If electricity supply can expand responsively to meet the growing demand, power prices may only experience moderate increases. However, if supply growth is sluggish or constrained by infrastructure, policy, or resource limitations, the result could be sharp electricity price spikes.
These would not only impact households and industries but also risk slowing the momentum of the AI sector itself due to higher operating costs.
The stakes are high. Without proactive planning, electricity shortages or skyrocketing prices could act as a brake on technological innovation, economic productivity, and consumer affordability.
Climate Considerations: Emissions from AI
Beyond economic risks, there are serious environmental implications. The growing hunger for electricity from AI systems may substantially increase global greenhouse gas emissions. Under current energy policies, the AI-driven rise in electricity demand could result in an additional 1.7 gigatons of carbon dioxide emissions globally between 2025 and 2030.
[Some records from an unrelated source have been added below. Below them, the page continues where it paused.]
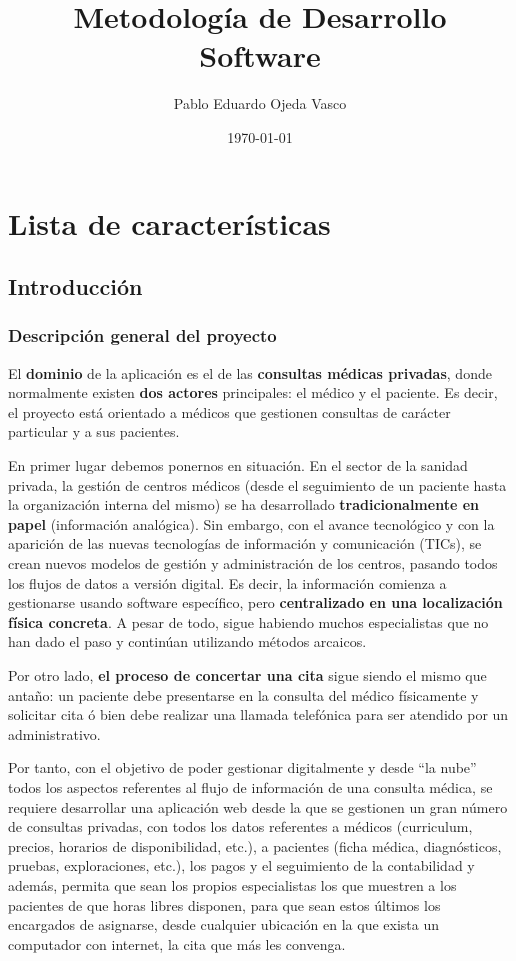 \documentclass[a4paper,oneside,11pt]{book}
\begin{document}
\title{Metodología de Desarrollo Software}
\author{Pablo Eduardo Ojeda Vasco}
\date{\today}

\maketitle

\chapter{Lista de características}
\section{Introducción}
\subsection{Descripción general del proyecto}
El {\bf dominio} de la aplicación es el de las {\bf consultas médicas privadas}, donde normalmente existen {\bf dos actores} principales: el médico y el paciente. Es decir, el proyecto está orientado a médicos que gestionen consultas de carácter particular y a sus pacientes.

	En primer lugar debemos ponernos en situación. En el sector de la sanidad privada, la gestión de centros médicos (desde el seguimiento de un paciente hasta la organización interna del mismo) se ha desarrollado {\bf tradicionalmente en papel} (información analógica). Sin embargo, con el avance tecnológico y con la aparición de las nuevas tecnologías de información y comunicación (TICs), se crean nuevos modelos de gestión y administración de los centros, pasando todos los flujos de datos a versión digital. Es decir, la información comienza a gestionarse usando software específico, pero {\bf centralizado en una localización física concreta}. A pesar de todo, sigue habiendo muchos especialistas que no han dado el paso y continúan utilizando métodos arcaicos.

	Por otro lado, {\bf el proceso de concertar una cita} sigue siendo el mismo que antaño: un paciente debe presentarse en la consulta del médico físicamente y solicitar cita ó bien debe realizar una llamada telefónica para ser atendido por un administrativo.

	Por tanto, con el objetivo de poder gestionar digitalmente y desde “la nube” todos los aspectos referentes al flujo de información de una consulta médica, se requiere desarrollar una aplicación web desde la que se gestionen un gran número de consultas privadas, con todos los datos referentes a médicos (curriculum, precios, horarios de disponibilidad, etc.), a pacientes (ficha médica, diagnósticos, pruebas, exploraciones, etc.), los pagos y el seguimiento de la contabilidad y además, permita que sean los propios especialistas los que muestren a los pacientes de que horas libres disponen, para que sean estos últimos los encargados de asignarse, desde cualquier ubicación en la que exista un computador con internet, la cita que más les convenga.
\end{document}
That’s roughly equivalent to Italy’s total energy-related emissions over a five-year period.
This presents a critical challenge for countries that have pledged to meet climate targets. AI innovation must be coupled with clean energy development—whether through renewables, nuclear power, or other low-emissions technologies—to ensure progress is not undermined by an expanding carbon footprint.
Efficiency vs. Expansion: Uncertainty Ahead
A major unknown in projecting AI’s future energy demand is how technology will evolve. Some AI models are becoming more energy-efficient. Open-source models like DeepSeek, for instance, are designed to lower computing costs and reduce electricity usage. These innovations can partially offset some of the growth in power consumption.
However, there’s a paradox at play: the cheaper and more efficient AI becomes, the more it is used. As barriers to entry fall, demand for AI-powered tools grows across sectors—from healthcare to finance to entertainment. At the same time, more advanced models, especially those capable of deep reasoning or handling complex queries, are significantly more energy-intensive.
This creates a feedback loop that is difficult to predict. Will the efficiency gains of new models outpace the growth in usage? Or will the expansion of compute-heavy AI applications overwhelm these improvements?
What Policymakers and Businesses Can Do
To manage the risks and maximise the benefits of AI’s energy transformation, collaboration between governments, energy providers, and the private sector is essential. A coordinated approach can help ensure that infrastructure investments align with emerging demand patterns and that energy sources diversify fast enough to prevent volatility.
Key strategies include:
Incentivizing investment in renewable energy and nuclear power to expand the grid sustainably.
Developing energy-efficient AI models and hardware, such as advanced chips optimised for lower power usage.
Creating regulatory frameworks that anticipate surging data center construction and grid requirements.
Encouraging demand-side efficiency measures, such as locating data centers in cooler climates or near renewable sources.
A Balancing Act
AI is undoubtedly a catalyst for global economic transformation. But its rise brings new complexities—especially in energy consumption and environmental impact. Balancing the promise of AI with the practicalities of electricity generation and climate responsibility will define the next chapter of technological advancement.
With smart policy, collaborative innovation, and strategic investment, the world can ensure that AI fulfills its immense potential—without short-circuiting the power grids or the planet in the process.